What you are asked to do =>
Search the records below for "drive" and copy every line it turns up in.
Records provided below:
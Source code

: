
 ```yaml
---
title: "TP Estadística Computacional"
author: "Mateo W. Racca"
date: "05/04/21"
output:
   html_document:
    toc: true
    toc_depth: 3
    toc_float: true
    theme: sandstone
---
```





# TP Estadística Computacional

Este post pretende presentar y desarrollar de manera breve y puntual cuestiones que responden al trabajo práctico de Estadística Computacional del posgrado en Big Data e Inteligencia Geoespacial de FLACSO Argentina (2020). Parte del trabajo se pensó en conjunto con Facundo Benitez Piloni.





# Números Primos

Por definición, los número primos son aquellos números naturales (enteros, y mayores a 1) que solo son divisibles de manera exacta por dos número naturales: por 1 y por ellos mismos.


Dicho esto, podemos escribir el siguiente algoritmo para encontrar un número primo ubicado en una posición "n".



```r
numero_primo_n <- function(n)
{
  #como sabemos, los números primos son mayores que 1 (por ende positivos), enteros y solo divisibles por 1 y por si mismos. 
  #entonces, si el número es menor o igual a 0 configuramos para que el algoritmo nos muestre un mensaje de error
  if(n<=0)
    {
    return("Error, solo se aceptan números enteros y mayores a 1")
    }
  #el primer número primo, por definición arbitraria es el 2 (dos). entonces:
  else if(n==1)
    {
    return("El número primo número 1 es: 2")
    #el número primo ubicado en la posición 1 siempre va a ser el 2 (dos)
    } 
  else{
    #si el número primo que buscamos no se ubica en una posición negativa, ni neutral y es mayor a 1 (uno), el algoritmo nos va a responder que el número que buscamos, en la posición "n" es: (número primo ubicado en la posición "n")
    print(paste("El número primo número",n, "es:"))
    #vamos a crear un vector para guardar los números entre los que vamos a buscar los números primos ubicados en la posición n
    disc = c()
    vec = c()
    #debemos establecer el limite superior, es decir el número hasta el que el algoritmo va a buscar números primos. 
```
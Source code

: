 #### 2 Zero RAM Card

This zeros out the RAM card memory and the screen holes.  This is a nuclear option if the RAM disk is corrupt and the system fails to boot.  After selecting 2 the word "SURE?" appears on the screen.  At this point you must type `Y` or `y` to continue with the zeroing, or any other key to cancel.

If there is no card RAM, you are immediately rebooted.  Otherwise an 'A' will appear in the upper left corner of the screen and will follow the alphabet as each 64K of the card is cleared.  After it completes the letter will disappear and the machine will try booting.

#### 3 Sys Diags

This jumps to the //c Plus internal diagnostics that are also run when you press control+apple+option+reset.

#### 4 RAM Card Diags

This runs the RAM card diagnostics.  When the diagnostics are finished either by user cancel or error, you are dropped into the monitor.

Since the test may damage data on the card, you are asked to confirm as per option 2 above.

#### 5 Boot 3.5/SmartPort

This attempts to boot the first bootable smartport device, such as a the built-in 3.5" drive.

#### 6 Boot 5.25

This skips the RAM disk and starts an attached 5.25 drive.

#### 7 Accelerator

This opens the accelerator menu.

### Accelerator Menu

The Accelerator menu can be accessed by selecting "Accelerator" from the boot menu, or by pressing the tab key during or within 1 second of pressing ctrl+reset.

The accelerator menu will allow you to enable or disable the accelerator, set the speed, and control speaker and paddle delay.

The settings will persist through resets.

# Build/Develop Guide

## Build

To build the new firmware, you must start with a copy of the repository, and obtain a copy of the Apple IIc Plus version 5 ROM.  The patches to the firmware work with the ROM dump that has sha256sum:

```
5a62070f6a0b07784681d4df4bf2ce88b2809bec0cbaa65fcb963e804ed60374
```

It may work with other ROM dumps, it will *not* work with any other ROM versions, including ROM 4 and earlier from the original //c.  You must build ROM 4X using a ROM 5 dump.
End of Records provided.
Answer to this problem =>
This attempts to boot the first bootable smartport device, such as a the built-in 3.5" drive.
This skips the RAM disk and starts an attached 5.25 drive.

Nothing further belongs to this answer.